A lot of my doodles involve incorporating some sort of small picture or graphic with lettering, like this:

I liked that doodle for the clean lines of “Rescue Me” against the more classical Roman form of “LORD,” as well as the way the breaking waves of water work around the letters. I think it could be re-worked in more finished form by using some Photoshop effects to generate the splashing water, and perhaps adding some 3-D effects to the letters.

In other doodles, I occasionally find that a new calligraphic design just pops out of my subconscious:

It’s not unusual for me (or any calligrapher, for that matter) to use a “liaison” in joining two or more letters in my calligraphy, but in this case, there are actually seven letters involved, which is much more complicated that I would ordinarily attempt: the bottom of the “L” in “lose” forms the crossbar of the “f” in “find,” the “s” in “lose” also forms the left-hand stroke of the “N” in “find,” the exit stroke of the “e” becomes the ascender of the “d,” and the dot over the “i” in “find” also becomes the crossbar of the “e” in “lose.” If I had been consciously attempting this, I don’t think I could have pulled it off, but somehow, as I was just doodling without attempting to be “successful,” I managed to do it.
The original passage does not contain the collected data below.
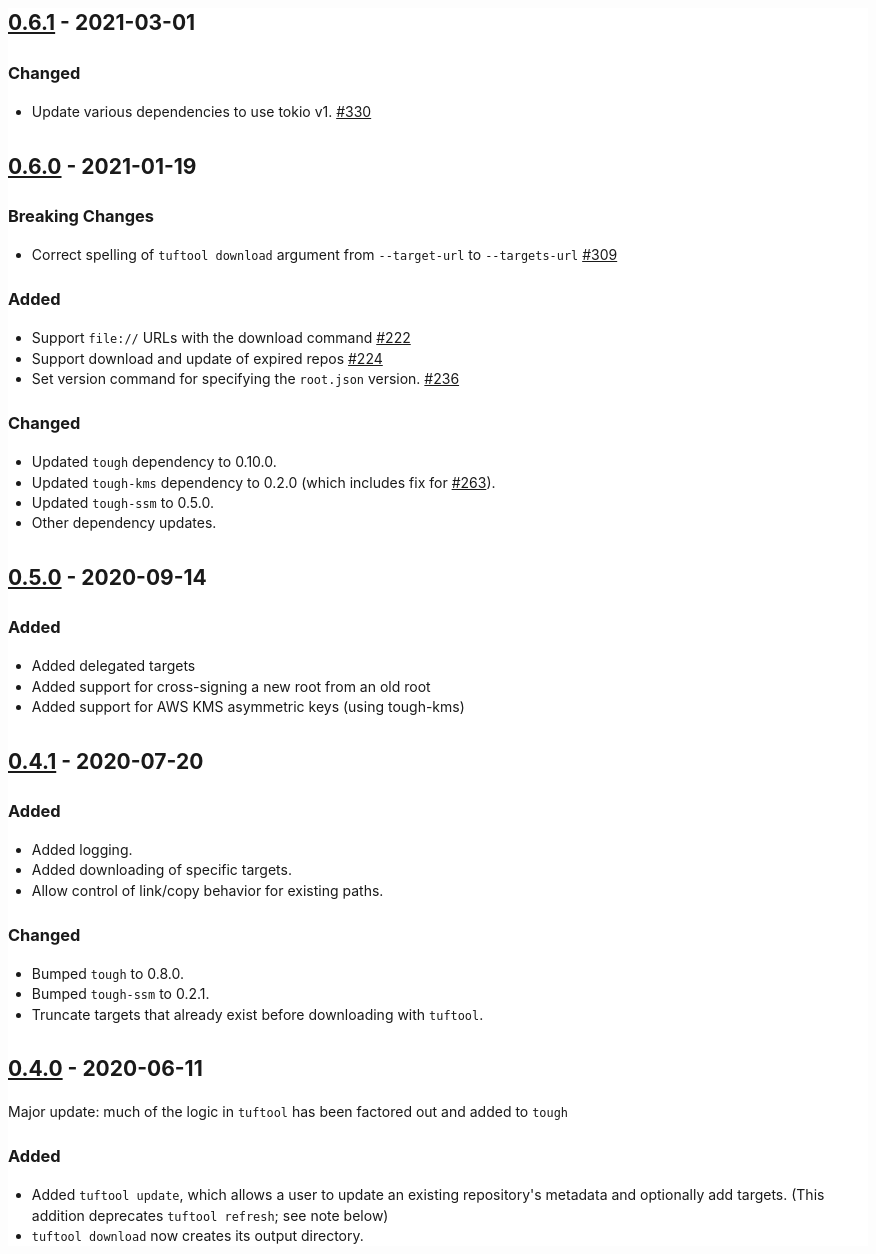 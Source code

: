 [#363]: https://github.com/awslabs/tough/pull/363
[#364]: https://github.com/awslabs/tough/pull/364
[#365]: https://github.com/awslabs/tough/pull/365
[#366]: https://github.com/awslabs/tough/pull/366
[#367]: https://github.com/awslabs/tough/pull/367
[#372]: https://github.com/awslabs/tough/pull/372
[#378]: https://github.com/awslabs/tough/pull/378
[#379]: https://github.com/awslabs/tough/pull/379
[#381]: https://github.com/awslabs/tough/pull/381
[#382]: https://github.com/awslabs/tough/pull/382
[#383]: https://github.com/awslabs/tough/pull/383
[#384]: https://github.com/awslabs/tough/pull/384
[#385]: https://github.com/awslabs/tough/pull/385
[#391]: https://github.com/awslabs/tough/pull/391
[#393]: https://github.com/awslabs/tough/pull/393
[#396]: https://github.com/awslabs/tough/pull/396
[#398]: https://github.com/awslabs/tough/pull/398
[#399]: https://github.com/awslabs/tough/pull/399

## [0.6.1] - 2021-03-01
### Changed
- Update various dependencies to use tokio v1. [#330]

[#330]: https://github.com/awslabs/tough/pull/330

## [0.6.0] - 2021-01-19
### Breaking Changes
- Correct spelling of `tuftool download` argument from `--target-url` to `--targets-url` [#309]

### Added
- Support `file://` URLs with the download command [#222]
- Support download and update of expired repos [#224]
- Set version command for specifying the `root.json` version. [#236]

### Changed
- Updated `tough` dependency to 0.10.0.
- Updated `tough-kms` dependency to 0.2.0 (which includes fix for [#263]).
- Updated `tough-ssm` to 0.5.0.
- Other dependency updates.

[#222]: https://github.com/awslabs/tough/pull/222
[#224]: https://github.com/awslabs/tough/pull/224
[#236]: https://github.com/awslabs/tough/pull/236
[#263]: https://github.com/awslabs/tough/issues/263
[#309]: https://github.com/awslabs/tough/pull/309

## [0.5.0] - 2020-09-14
### Added
- Added delegated targets
- Added support for cross-signing a new root from an old root
- Added support for AWS KMS asymmetric keys (using tough-kms)

## [0.4.1] - 2020-07-20
### Added
- Added logging.
- Added downloading of specific targets.
- Allow control of link/copy behavior for existing paths.

### Changed
- Bumped `tough` to 0.8.0.
- Bumped `tough-ssm` to 0.2.1.
- Truncate targets that already exist before downloading with `tuftool`.

## [0.4.0] - 2020-06-11

Major update: much of the logic in `tuftool` has been factored out and added to `tough`

### Added
- Added `tuftool update`, which allows a user to update an existing repository's metadata and optionally add targets. (This addition deprecates `tuftool refresh`; see note below)
- `tuftool download` now creates its output directory.


[#729]: https://github.com/awslabs/tough/pull/729
[#610]: https://github.com/awslabs/tough/pull/610
[#645]: https://github.com/awslabs/tough/pull/645
[#653]: https://github.com/awslabs/tough/pull/653
[#654]: https://github.com/awslabs/tough/pull/654
[#544]: https://github.com/awslabs/tough/pull/544
[#555]: https://github.com/awslabs/tough/pull/555
[#556]: https://github.com/awslabs/tough/pull/556
[#568]: https://github.com/awslabs/tough/pull/568
[#569]: https://github.com/awslabs/tough/pull/569
[#573]: https://github.com/awslabs/tough/pull/573
[#501]: https://github.com/awslabs/tough/pull/501
[#502]: https://github.com/awslabs/tough/pull/502
[#503]: https://github.com/awslabs/tough/pull/503
[#506]: https://github.com/awslabs/tough/pull/506
[#508]: https://github.com/awslabs/tough/pull/508
[#514]: https://github.com/awslabs/tough/pull/514
[#469]: https://github.com/awslabs/tough/pull/469
[#455]: https://github.com/awslabs/tough/pull/455
[#412]: https://github.com/awslabs/tough/pull/412
[#402]: https://github.com/awslabs/tough/pull/402
[#404]: https://github.com/awslabs/tough/pull/404
[Unreleased]: https://github.com/awslabs/tough/compare/tuftool-v0.10.2...develop
[0.10.2]: https://github.com/awslabs/tough/compare/tuftool-v0.10.1...tuftool-v0.10.2
[0.10.1]: https://github.com/awslabs/tough/compare/tuftool-v0.10.0...tuftool-v0.10.1
[0.10.0]: https://github.com/awslabs/tough/compare/tuftool-v0.9.0...tuftool-v0.10.0
[0.9.0]: https://github.com/awslabs/tough/compare/tuftool-v0.8.2...tuftool-v0.9.0
[0.8.2]: https://github.com/awslabs/tough/compare/tuftool-v0.8.1...tuftool-v0.8.2
[0.8.1]: https://github.com/awslabs/tough/compare/tuftool-v0.8.0...tuftool-v0.8.1
[0.8.0]: https://github.com/awslabs/tough/compare/tuftool-v0.7.2...tuftool-v0.8.0
[0.7.2]: https://github.com/awslabs/tough/compare/tuftool-v0.7.1...tuftool-v0.7.2
[0.7.1]: https://github.com/awslabs/tough/compare/tuftool-v0.7.0...tuftool-v0.7.1
[0.7.0]: https://github.com/awslabs/tough/compare/tuftool-v0.6.4...tuftool-v0.7.0
[0.6.4]: https://github.com/awslabs/tough/compare/tuftool-v0.6.3...tuftool-v0.6.4
[0.6.3]: https://github.com/awslabs/tough/compare/tuftool-v0.6.2...tuftool-v0.6.3
[0.6.2]: https://github.com/awslabs/tough/compare/tuftool-v0.6.1...tuftool-v0.6.2
[0.6.1]: https://github.com/awslabs/tough/compare/tuftool-v0.6.0...tuftool-v0.6.1
[0.6.0]: https://github.com/awslabs/tough/compare/tuftool-v0.5.0...tuftool-v0.6.0
[0.5.0]: https://github.com/awslabs/tough/compare/tuftool-v0.4.1...tuftool-v0.5.0
[0.4.1]: https://github.com/awslabs/tough/compare/tuftool-v0.4.0...tuftool-v0.4.1
[0.4.0]: https://github.com/awslabs/tough/compare/tuftool-v0.3.1...tuftool-v0.4.0
[0.3.1]: https://github.com/awslabs/tough/compare/tuftool-v0.3.0...tuftool-v0.3.1
[0.3.0]: https://github.com/awslabs/tough/compare/tuftool-v0.2.0...tuftool-v0.3.0
[0.2.0]: https://github.com/awslabs/tough/compare/tuftool-v0.1.1...tuftool-v0.2.0
[0.1.1]: https://github.com/awslabs/tough/compare/tuftool-v0.1.0...tuftool-v0.1.1
[0.1.0]: https://github.com/awslabs/tough/releases/tag/tuftool-v0.1.0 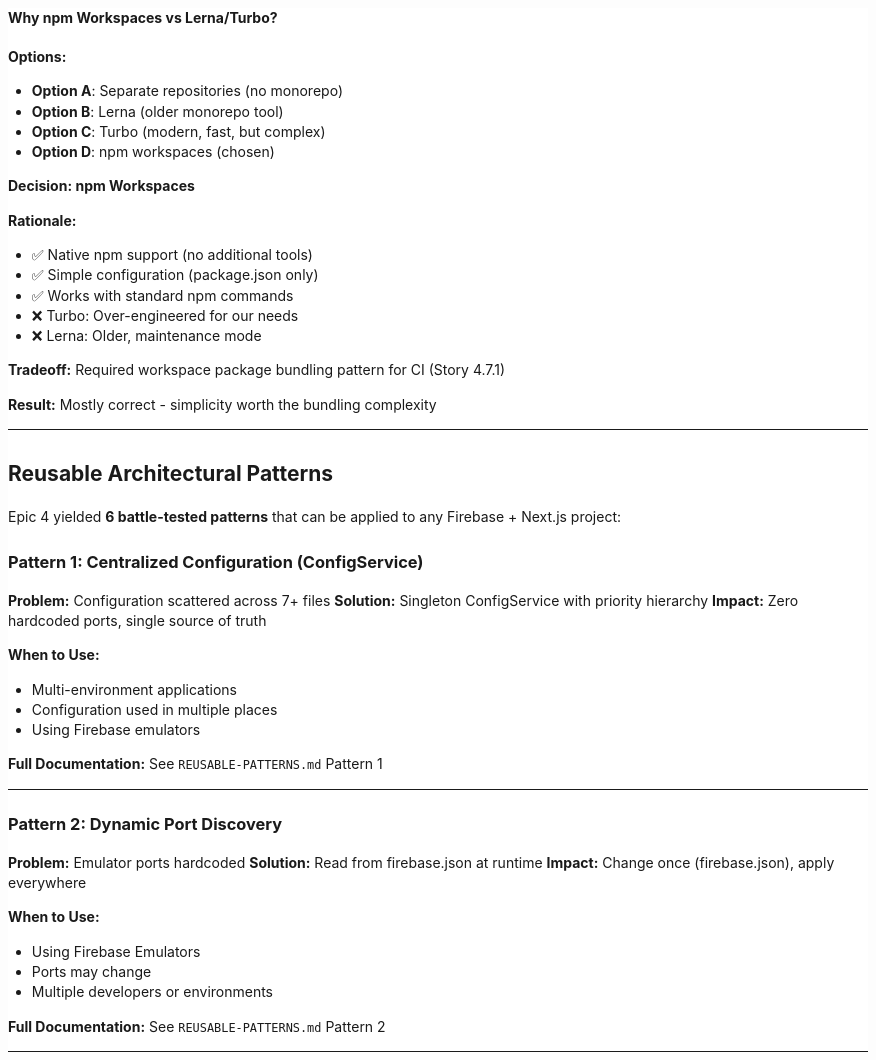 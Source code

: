 #### Why npm Workspaces vs Lerna/Turbo?

**Options:**
- **Option A**: Separate repositories (no monorepo)
- **Option B**: Lerna (older monorepo tool)
- **Option C**: Turbo (modern, fast, but complex)
- **Option D**: npm workspaces (chosen)

**Decision: npm Workspaces**

**Rationale:**
- ✅ Native npm support (no additional tools)
- ✅ Simple configuration (package.json only)
- ✅ Works with standard npm commands
- ❌ Turbo: Over-engineered for our needs
- ❌ Lerna: Older, maintenance mode

**Tradeoff:** Required workspace package bundling pattern for CI (Story 4.7.1)

**Result:** Mostly correct - simplicity worth the bundling complexity

---

## Reusable Architectural Patterns

Epic 4 yielded **6 battle-tested patterns** that can be applied to any Firebase + Next.js project:

### Pattern 1: Centralized Configuration (ConfigService)

**Problem:** Configuration scattered across 7+ files
**Solution:** Singleton ConfigService with priority hierarchy
**Impact:** Zero hardcoded ports, single source of truth

**When to Use:**
- Multi-environment applications
- Configuration used in multiple places
- Using Firebase emulators

**Full Documentation:** See `REUSABLE-PATTERNS.md` Pattern 1

---

### Pattern 2: Dynamic Port Discovery

**Problem:** Emulator ports hardcoded
**Solution:** Read from firebase.json at runtime
**Impact:** Change once (firebase.json), apply everywhere

**When to Use:**
- Using Firebase Emulators
- Ports may change
- Multiple developers or environments

**Full Documentation:** See `REUSABLE-PATTERNS.md` Pattern 2

---
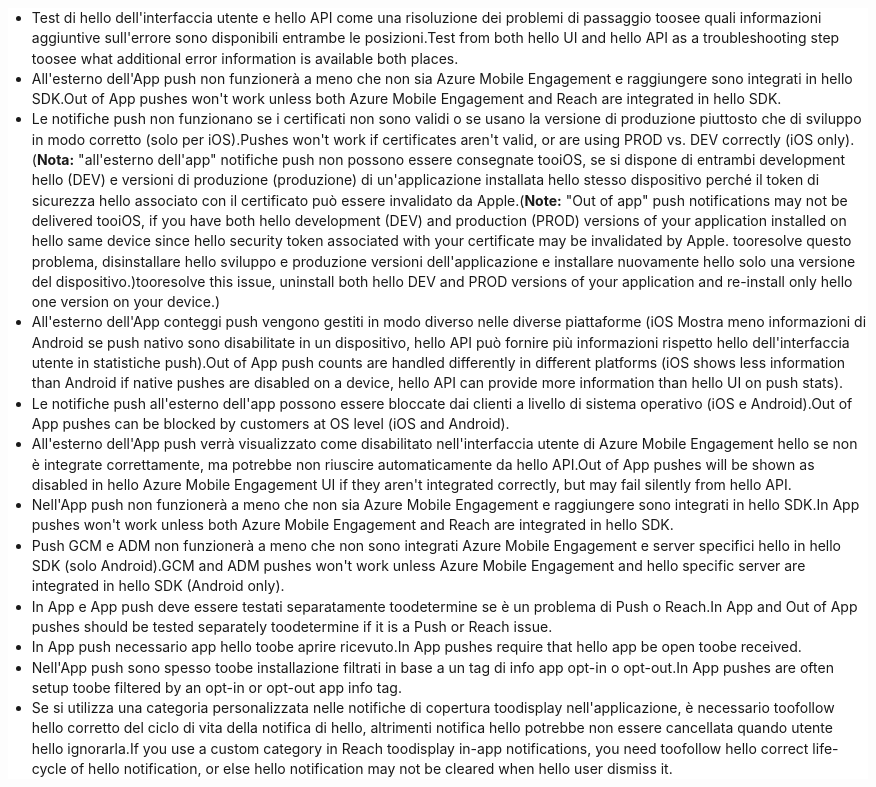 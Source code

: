 * <span data-ttu-id="a6d0a-111">Test di hello dell'interfaccia utente e hello API come una risoluzione dei problemi di passaggio toosee quali informazioni aggiuntive sull'errore sono disponibili entrambe le posizioni.</span><span class="sxs-lookup"><span data-stu-id="a6d0a-111">Test from both hello UI and hello API as a troubleshooting step toosee what additional error information is available both places.</span></span>
* <span data-ttu-id="a6d0a-112">All'esterno dell'App push non funzionerà a meno che non sia Azure Mobile Engagement e raggiungere sono integrati in hello SDK.</span><span class="sxs-lookup"><span data-stu-id="a6d0a-112">Out of App pushes won't work unless both Azure Mobile Engagement and Reach are integrated in hello SDK.</span></span>
* <span data-ttu-id="a6d0a-113">Le notifiche push non funzionano se i certificati non sono validi o se usano la versione di produzione piuttosto che di sviluppo in modo corretto (solo per iOS).</span><span class="sxs-lookup"><span data-stu-id="a6d0a-113">Pushes won't work if certificates aren't valid, or are using PROD vs. DEV correctly (iOS only).</span></span> <span data-ttu-id="a6d0a-114">(**Nota:** "all'esterno dell'app" notifiche push non possono essere consegnate tooiOS, se si dispone di entrambi development hello (DEV) e versioni di produzione (produzione) di un'applicazione installata hello stesso dispositivo perché il token di sicurezza hello associato con il certificato può essere invalidato da Apple.</span><span class="sxs-lookup"><span data-stu-id="a6d0a-114">(**Note:** "Out of app" push notifications may not be delivered tooiOS, if you have both hello development (DEV) and production (PROD) versions of your application installed on hello same device since hello security token associated with your certificate may be invalidated by Apple.</span></span> <span data-ttu-id="a6d0a-115">tooresolve questo problema, disinstallare hello sviluppo e produzione versioni dell'applicazione e installare nuovamente hello solo una versione del dispositivo.)</span><span class="sxs-lookup"><span data-stu-id="a6d0a-115">tooresolve this issue, uninstall both hello DEV and PROD versions of your application and re-install only hello one version on your device.)</span></span>
* <span data-ttu-id="a6d0a-116">All'esterno dell'App conteggi push vengono gestiti in modo diverso nelle diverse piattaforme (iOS Mostra meno informazioni di Android se push nativo sono disabilitate in un dispositivo, hello API può fornire più informazioni rispetto hello dell'interfaccia utente in statistiche push).</span><span class="sxs-lookup"><span data-stu-id="a6d0a-116">Out of App push counts are handled differently in different platforms (iOS shows less information than Android if native pushes are disabled on a device, hello API can provide more information than hello UI on push stats).</span></span>
* <span data-ttu-id="a6d0a-117">Le notifiche push all'esterno dell'app possono essere bloccate dai clienti a livello di sistema operativo (iOS e Android).</span><span class="sxs-lookup"><span data-stu-id="a6d0a-117">Out of App pushes can be blocked by customers at OS level (iOS and Android).</span></span>
* <span data-ttu-id="a6d0a-118">All'esterno dell'App push verrà visualizzato come disabilitato nell'interfaccia utente di Azure Mobile Engagement hello se non è integrate correttamente, ma potrebbe non riuscire automaticamente da hello API.</span><span class="sxs-lookup"><span data-stu-id="a6d0a-118">Out of App pushes will be shown as disabled in hello Azure Mobile Engagement UI if they aren't integrated correctly, but may fail silently from hello API.</span></span>
* <span data-ttu-id="a6d0a-119">Nell'App push non funzionerà a meno che non sia Azure Mobile Engagement e raggiungere sono integrati in hello SDK.</span><span class="sxs-lookup"><span data-stu-id="a6d0a-119">In App pushes won't work unless both Azure Mobile Engagement and Reach are integrated in hello SDK.</span></span>
* <span data-ttu-id="a6d0a-120">Push GCM e ADM non funzionerà a meno che non sono integrati Azure Mobile Engagement e server specifici hello in hello SDK (solo Android).</span><span class="sxs-lookup"><span data-stu-id="a6d0a-120">GCM and ADM pushes won't work unless Azure Mobile Engagement and hello specific server are integrated in hello SDK (Android only).</span></span>
* <span data-ttu-id="a6d0a-121">In App e App push deve essere testati separatamente toodetermine se è un problema di Push o Reach.</span><span class="sxs-lookup"><span data-stu-id="a6d0a-121">In App and Out of App pushes should be tested separately toodetermine if it is a Push or Reach issue.</span></span>
* <span data-ttu-id="a6d0a-122">In App push necessario app hello toobe aprire ricevuto.</span><span class="sxs-lookup"><span data-stu-id="a6d0a-122">In App pushes require that hello app be open toobe received.</span></span>
* <span data-ttu-id="a6d0a-123">Nell'App push sono spesso toobe installazione filtrati in base a un tag di info app opt-in o opt-out.</span><span class="sxs-lookup"><span data-stu-id="a6d0a-123">In App pushes are often setup toobe filtered by an opt-in or opt-out app info tag.</span></span>
* <span data-ttu-id="a6d0a-124">Se si utilizza una categoria personalizzata nelle notifiche di copertura toodisplay nell'applicazione, è necessario toofollow hello corretto del ciclo di vita della notifica di hello, altrimenti notifica hello potrebbe non essere cancellata quando utente hello ignorarla.</span><span class="sxs-lookup"><span data-stu-id="a6d0a-124">If you use a custom category in Reach toodisplay in-app notifications, you need toofollow hello correct life-cycle of hello notification, or else hello notification may not be cleared when hello user dismiss it.</span></span> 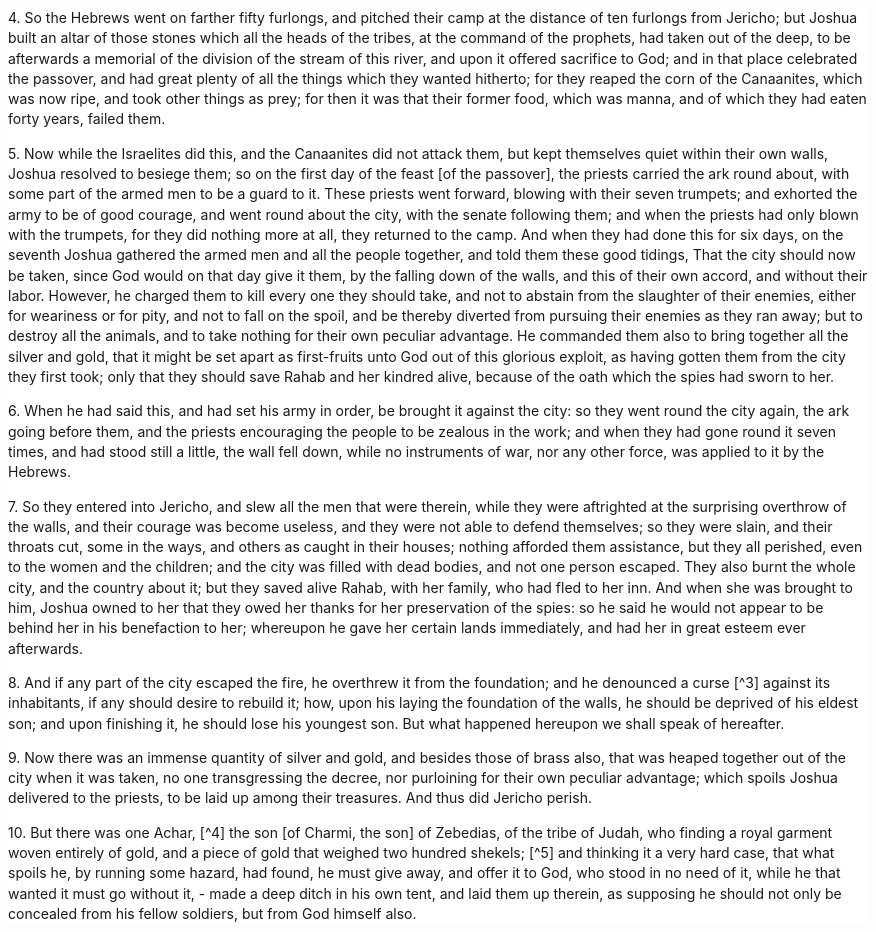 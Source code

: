 <a id="v1_4"></a>4\. So the Hebrews went on farther fifty furlongs, and pitched their camp at the distance of ten furlongs from Jericho; but Joshua built an altar of those stones which all the heads of the tribes, at the command of the prophets, had taken out of the deep, to be afterwards a memorial of the division of the stream of this river, and upon it offered sacrifice to God; and in that place celebrated the passover, and had great plenty of all the things which they wanted hitherto; for they reaped the corn of the Canaanites, which was now ripe, and took other things as prey; for then it was that their former food, which was manna, and of which they had eaten forty years, failed them.

<a id="v1_5"></a>5\. Now while the Israelites did this, and the Canaanites did not attack them, but kept themselves quiet within their own walls, Joshua resolved to besiege them; so on the first day of the feast \[of the passover\], the priests carried the ark round about, with some part of the armed men to be a guard to it. These priests went forward, blowing with their seven trumpets; and exhorted the army to be of good courage, and went round about the city, with the senate following them; and when the priests had only blown with the trumpets, for they did nothing more at all, they returned to the camp. And when they had done this for six days, on the seventh Joshua gathered the armed men and all the people together, and told them these good tidings, That the city should now be taken, since God would on that day give it them, by the falling down of the walls, and this of their own accord, and without their labor. However, he charged them to kill every one they should take, and not to abstain from the slaughter of their enemies, either for weariness or for pity, and not to fall on the spoil, and be thereby diverted from pursuing their enemies as they ran away; but to destroy all the animals, and to take nothing for their own peculiar advantage. He commanded them also to bring together all the silver and gold, that it might be set apart as first-fruits unto God out of this glorious exploit, as having gotten them from the city they first took; only that they should save Rahab and her kindred alive, because of the oath which the spies had sworn to her.

<a id="v1_6"></a>6\. When he had said this, and had set his army in order, be brought it against the city: so they went round the city again, the ark going before them, and the priests encouraging the people to be zealous in the work; and when they had gone round it seven times, and had stood still a little, the wall fell down, while no instruments of war, nor any other force, was applied to it by the Hebrews.

<a id="v1_7"></a>7\. So they entered into Jericho, and slew all the men that were therein, while they were aftrighted at the surprising overthrow of the walls, and their courage was become useless, and they were not able to defend themselves; so they were slain, and their throats cut, some in the ways, and others as caught in their houses; nothing afforded them assistance, but they all perished, even to the women and the children; and the city was filled with dead bodies, and not one person escaped. They also burnt the whole city, and the country about it; but they saved alive Rahab, with her family, who had fled to her inn. And when she was brought to him, Joshua owned to her that they owed her thanks for her preservation of the spies: so he said he would not appear to be behind her in his benefaction to her; whereupon he gave her certain lands immediately, and had her in great esteem ever afterwards.

<a id="v1_8"></a>8\. And if any part of the city escaped the fire, he overthrew it from the foundation; and he denounced a curse [^3] against its inhabitants, if any should desire to rebuild it; how, upon his laying the foundation of the walls, he should be deprived of his eldest son; and upon finishing it, he should lose his youngest son. But what happened hereupon we shall speak of hereafter.

<a id="v1_9"></a>9\. Now there was an immense quantity of silver and gold, and besides those of brass also, that was heaped together out of the city when it was taken, no one transgressing the decree, nor purloining for their own peculiar advantage; which spoils Joshua delivered to the priests, to be laid up among their treasures. And thus did Jericho perish.

<a id="v1_10"></a>10\. But there was one Achar, [^4] the son \[of Charmi, the son\] of Zebedias, of the tribe of Judah, who finding a royal garment woven entirely of gold, and a piece of gold that weighed two hundred shekels; [^5] and thinking it a very hard case, that what spoils he, by running some hazard, had found, he must give away, and offer it to God, who stood in no need of it, while he that wanted it must go without it, - made a deep ditch in his own tent, and laid them up therein, as supposing he should not only be concealed from his fellow soldiers, but from God himself also.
I think it’s an interesting idea for a design. And lifting up the two words “lose” and “find” and tying them intimately together works for interpreting the scripture quote as well.

I’ve been asked to put together some of my calligraphy to be used as graphics on our sanctuary video projection system for an upcoming worship service (date to be determined), and I’m thinking I’ll try to do some finished versions of some of my callidoodles; these two will probably be used, if I can pull them off once the more careful and cautious parts of my brain get involved.

Cookies and pigs

I’ve been promising myself I’d get back to this blog in December (even though it doesn’t seem to draw many comments), and as I ate one of the last of our batch of Thanksgiving sugar cookies this morning, I remembered my good intentions and started thinking about how I’d never shared the story of “Smiley Pig” here.

Smiley is the cookie jar who sat in Grandma Bourne’s kitchen from my earliest memories until my grandparents had passed away and the house was closed and sold. He then moved to my mother’s home, and when she died, he came to our house. Whenever we would visit Grandma, the first thing we kids did after hugging our grandparents was to run to the kitchen and look in the cookie jar, and Smiley was always full of cookies. Until Grandma got to be too old and sick to cook any longer, the cookies were almost always her homemade sugar cookies.

Somehow in his later years, the old pig had his head dropped and broken. I know it must have been after he arrived at Mom’s house, because although she always had infinite patience for tasks like gluing broken pottery back together, I can see that in this case she left a lot of glue on his forehead – so  it must have been in the days after her skills were starting to suffer.

According to the newspaper clipping Mom left us in the jar, Smiley was made by Shawnee Pottery of Zanesville, Ohio, sometime after 1937. We don’t use him for cookies anymore, because of his delicate condition, but he’s been replaced by another pottery pig jar whose belly always seem to welcome homemade cookies of any description. In the past couple of years, we’ve been trying to establish a tradition of baking cookies with our granddaughter Anna whenever she comes to visit, and as we put the cookies into the pig, I always point out Smiley, who sits on a high position above the kitchen cabinets,and tell her how he was always full of cookies whenever I visited my Grandma. Hopefully, some day that story will be passed on, and the cookie pig will continue to be filled, particularly in these special holiday seasons. Happy December!

============= Technical Notes =====================================

Photo taken with Nikon D800 and 85mm f/1.4G lens, at ISO 200, f/3.5 and 1/60 sec., with off-camera flash. Image was shot as raw, and developed in Lightroom 4.4. Minor post-processing in Photoshop to add a vignette effect to corners in order to tone down some of the brighter lights in the background.